Lesson 3: Make Your Words Accessible

Make Your Words Accessible

Learning Objective

To choose writing and formatting that will make your copy quick to read and easily accessible.

Your Customer's Language

Copy means words. The words you choose and the way you present them can make all the difference to a potential buyer.

Let’s recap on the importance of employing the language your audience uses so that your text speaks to your target market:


Start a Conversation with Your Customer

  • Match the language you use to the language they use. You identified words your audience uses earlier. Make sure you include these key words and phrases in your copy.
  • Focus on a real person, i.e. the customer persona you identified earlier
  • Write copy that's conversational and flows as if you're talking directly to that person

Scannable Text

However long you spend perfecting your text, it’s unrealistic to expect visitors to read it in its entirety.

The modern digital reader is looking for scannable text, so you need to become adept at writing it. You only have a small window to grab their attention and motivate them to read on. 

What is Scannable Content?

You’re aiming to create visually appealing text that can be quickly scanned to pick up the main points

Here’s a list of the principal components of scannable text:


Always Apply These Principals

  • Short sentences (max 3-4 in a paragraph)
  • Brief paragraphs (one idea per paragraph)
  • Bullet points
  • Clear headlines/sub-headings
  • Formatting to highlight key points (e.g., bold, italicized, underlined)
  • Plenty of whitespace and spaced lines

Have a look at the text in the box below. Are you tempted to read it?

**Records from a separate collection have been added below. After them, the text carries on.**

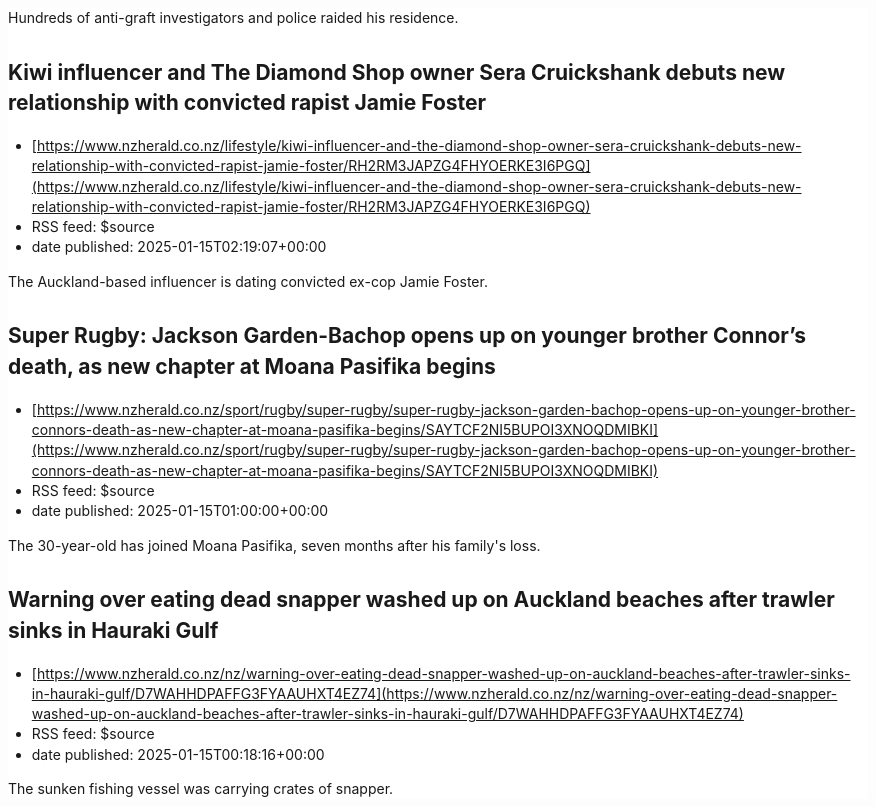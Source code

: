 Hundreds of anti-graft investigators and police raided his residence.

## Kiwi influencer and The Diamond Shop owner Sera Cruickshank debuts new relationship with convicted rapist Jamie Foster
 - [https://www.nzherald.co.nz/lifestyle/kiwi-influencer-and-the-diamond-shop-owner-sera-cruickshank-debuts-new-relationship-with-convicted-rapist-jamie-foster/RH2RM3JAPZG4FHYOERKE3I6PGQ](https://www.nzherald.co.nz/lifestyle/kiwi-influencer-and-the-diamond-shop-owner-sera-cruickshank-debuts-new-relationship-with-convicted-rapist-jamie-foster/RH2RM3JAPZG4FHYOERKE3I6PGQ)
 - RSS feed: $source
 - date published: 2025-01-15T02:19:07+00:00

The Auckland-based influencer is dating convicted ex-cop Jamie Foster.

## Super Rugby: Jackson Garden-Bachop opens up on younger brother Connor’s death, as new chapter at Moana Pasifika begins
 - [https://www.nzherald.co.nz/sport/rugby/super-rugby/super-rugby-jackson-garden-bachop-opens-up-on-younger-brother-connors-death-as-new-chapter-at-moana-pasifika-begins/SAYTCF2NI5BUPOI3XNOQDMIBKI](https://www.nzherald.co.nz/sport/rugby/super-rugby/super-rugby-jackson-garden-bachop-opens-up-on-younger-brother-connors-death-as-new-chapter-at-moana-pasifika-begins/SAYTCF2NI5BUPOI3XNOQDMIBKI)
 - RSS feed: $source
 - date published: 2025-01-15T01:00:00+00:00

The 30-year-old has joined Moana Pasifika, seven months after his family's loss.

## Warning over eating dead snapper washed up on Auckland beaches after trawler sinks in Hauraki Gulf
 - [https://www.nzherald.co.nz/nz/warning-over-eating-dead-snapper-washed-up-on-auckland-beaches-after-trawler-sinks-in-hauraki-gulf/D7WAHHDPAFFG3FYAAUHXT4EZ74](https://www.nzherald.co.nz/nz/warning-over-eating-dead-snapper-washed-up-on-auckland-beaches-after-trawler-sinks-in-hauraki-gulf/D7WAHHDPAFFG3FYAAUHXT4EZ74)
 - RSS feed: $source
 - date published: 2025-01-15T00:18:16+00:00

The sunken fishing vessel was carrying crates of snapper.

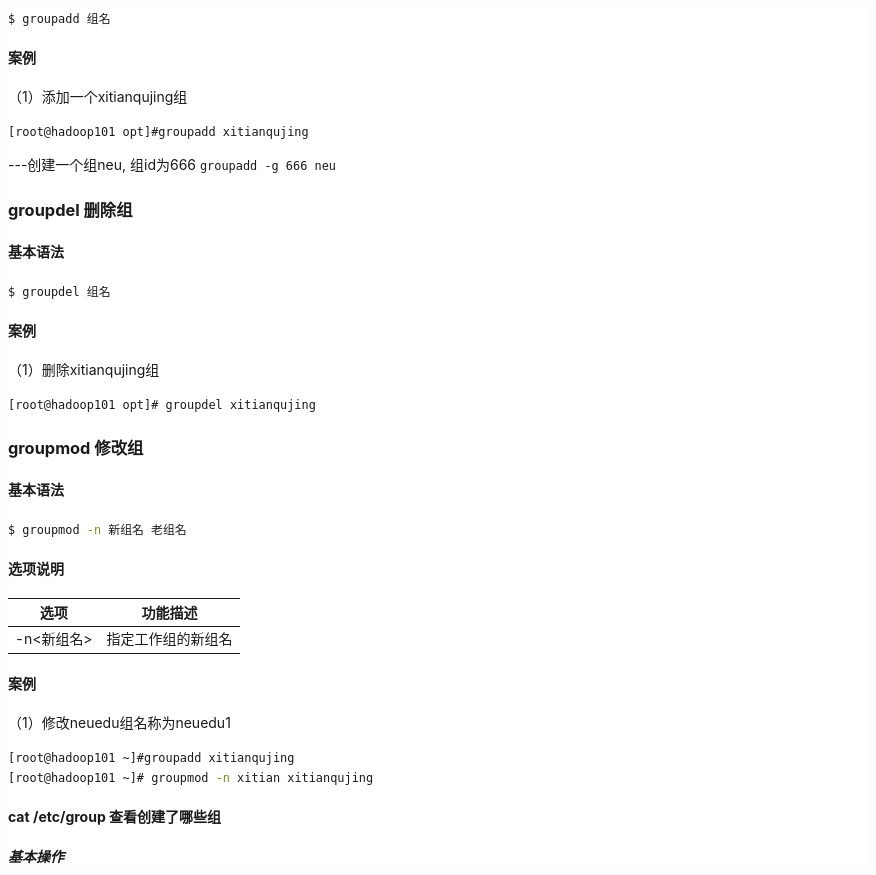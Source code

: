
 ```bash
$ groupadd 组名
```

#### 案例

（1）添加一个xitianqujing组

```bash
[root@hadoop101 opt]#groupadd xitianqujing
```

---创建一个组neu, 组id为666
`groupadd -g 666 neu`

### groupdel 删除组

#### 基本语法

```bash
$ groupdel 组名
```

#### 案例

（1）删除xitianqujing组

```bash
[root@hadoop101 opt]# groupdel xitianqujing
```

### groupmod 修改组

#### 基本语法

```bash
$ groupmod -n 新组名 老组名
```

#### 选项说明

| 选项       | 功能描述           |
| ---------- | ------------------ |
| -n<新组名> | 指定工作组的新组名 |

#### 案例

（1）修改neuedu组名称为neuedu1

```bash
[root@hadoop101 ~]#groupadd xitianqujing
[root@hadoop101 ~]# groupmod -n xitian xitianqujing
```

#### cat /etc/group 查看创建了哪些组

##### 基本操作
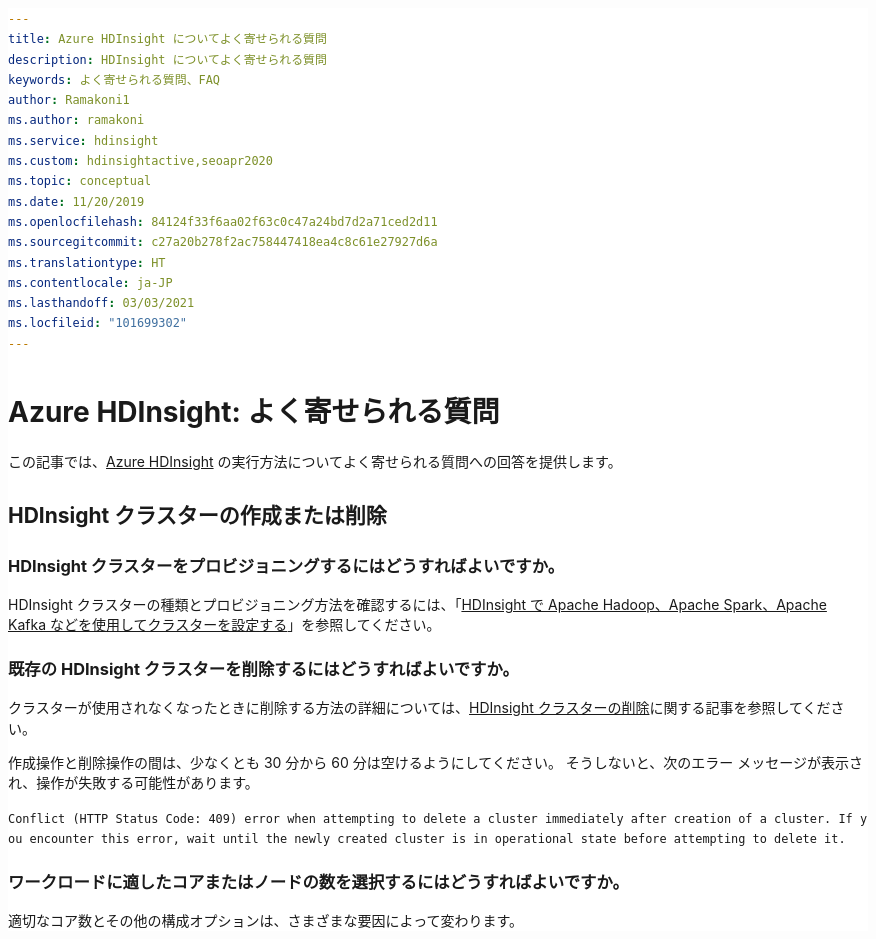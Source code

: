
 ```yaml
---
title: Azure HDInsight についてよく寄せられる質問
description: HDInsight についてよく寄せられる質問
keywords: よく寄せられる質問、FAQ
author: Ramakoni1
ms.author: ramakoni
ms.service: hdinsight
ms.custom: hdinsightactive,seoapr2020
ms.topic: conceptual
ms.date: 11/20/2019
ms.openlocfilehash: 84124f33f6aa02f63c0c47a24bd7d2a71ced2d11
ms.sourcegitcommit: c27a20b278f2ac758447418ea4c8c61e27927d6a
ms.translationtype: HT
ms.contentlocale: ja-JP
ms.lasthandoff: 03/03/2021
ms.locfileid: "101699302"
---
```

# <a name="azure-hdinsight-frequently-asked-questions"></a>Azure HDInsight: よく寄せられる質問

この記事では、[Azure HDInsight](https://azure.microsoft.com/services/hdinsight/) の実行方法についてよく寄せられる質問への回答を提供します。

## <a name="creating-or-deleting-hdinsight-clusters"></a>HDInsight クラスターの作成または削除

### <a name="how-do-i-provision-an-hdinsight-cluster"></a>HDInsight クラスターをプロビジョニングするにはどうすればよいですか。

HDInsight クラスターの種類とプロビジョニング方法を確認するには、「[HDInsight で Apache Hadoop、Apache Spark、Apache Kafka などを使用してクラスターを設定する](./hdinsight-hadoop-provision-linux-clusters.md)」を参照してください。

### <a name="how-do-i-delete-an-existing-hdinsight-cluster"></a>既存の HDInsight クラスターを削除するにはどうすればよいですか。

クラスターが使用されなくなったときに削除する方法の詳細については、[HDInsight クラスターの削除](hdinsight-delete-cluster.md)に関する記事を参照してください。

作成操作と削除操作の間は、少なくとも 30 分から 60 分は空けるようにしてください。 そうしないと、次のエラー メッセージが表示され、操作が失敗する可能性があります。

``Conflict (HTTP Status Code: 409) error when attempting to delete a cluster immediately after creation of a cluster. If you encounter this error, wait until the newly created cluster is in operational state before attempting to delete it.``

### <a name="how-do-i-select-the-correct-number-of-cores-or-nodes-for-my-workload"></a>ワークロードに適したコアまたはノードの数を選択するにはどうすればよいですか。

適切なコア数とその他の構成オプションは、さまざまな要因によって変わります。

Buyers do their own research on the Internet before they make a purchase. They will certainly look at what online reviews or ratings you’ve had from those who’ve already bought your product or service. They’ll trust these comments rather than your own to give the real, unvarnished truth about a product. The impact on your prospects will be greater because their comments will be seen as unbiased. Your transformation picture may be compelling, but it will be even more effective when painted by another customer. It will help them find out what the purchase did for actual buyers. This will help them visualize their own life after buying and will reinforce the picture you’ve painted for them in the BAB process. How to Use Third Party Copy. Before you can use these comments, you have to collect them. Thinking with the end copy in mind will help you when you ask for testimonials. You want a demonstration of the before and after picture, so ask for it. It’s like a mini case study which will show tangible benefits for real-live humans. 

You probably couldn’t be bothered to read it in its entirety, even though it was useful to you. Your customers will feel the same if you deliver large blocks of text like this.

Always make your copy scannable and flowing logically so people can absorb it quickly.

Layouts for Different Channels  

You’ve seen that there are many places where people can be directed to your sales copy.

The channel that you use dictates the format and length of the copy. For example, a short product description on an eCommerce store or a short social media post won’t have the detail of a long sales page.

Where you have limited space, choose your words very carefully and don't waste them.

Stick to your main message and create impact from the start. You might add visuals like graphics, images, graphs, or photos to convey more with fewer words and save you space.

Let’s look at a few different layouts:



The text for an SMS is probably the shortest piece of copy you can create as it’s limited to 160 characters. You need permission to market to someone in this way just like for email, but text messages are opened much more often than emails. This means they’re good for personalized exclusive offers and other promotions with a short clickable link to the cart.

Your layout could look like this:


SMS Layout

  • Greeting (optional)
  • Message
  • CTA
  • Short URL

Here are a couple of examples:

Dear Joan, We’re offering exclusive access to our marketing course to friends like you. Sign up to CourseLink by Friday shorturl.at/bknOS

Hi Laura, Good news! The sofa you asked about is back in stock in the color you want. I’ve set it aside in your cart. Order by Friday http://sleepcushy.com/

Sales Posts for Social Media

If you’re creating short copy, for example for a direct message or social media post linked to a sales cart, you’ll be using more words and your layout will look like this:


Social Media Layout

  • Headline
  • Text
  • CTA


Looking for a tasty treat?

Get your fave XBrand cookies at [URL link] and make some memories at home with this simple sweet recipe. A treat for you and your loved ones.

Visuals will boost the impact of such a message.

Sales Emails

Sales emails will be wordier with more steps for example:


Email Layout

  • Subject line
  • Personal greeting
  • Opening line
  • Text
  • CTA
  • Personal signoff
  • P.S.

Sales Pages

These will be the longest with this type of format:


Sales Page Layout

  • Headline (and subheadings)
  • Introduction
  • Offer
  • Price
  • Testimonials
  • CTA
  • FAQs

Action Steps

Create scannable text for your chosen piece (e.g., add bullets, increase white space).

Draft the layout for your chosen piece of copy. Make sure it’s appropriate for where it will be placed.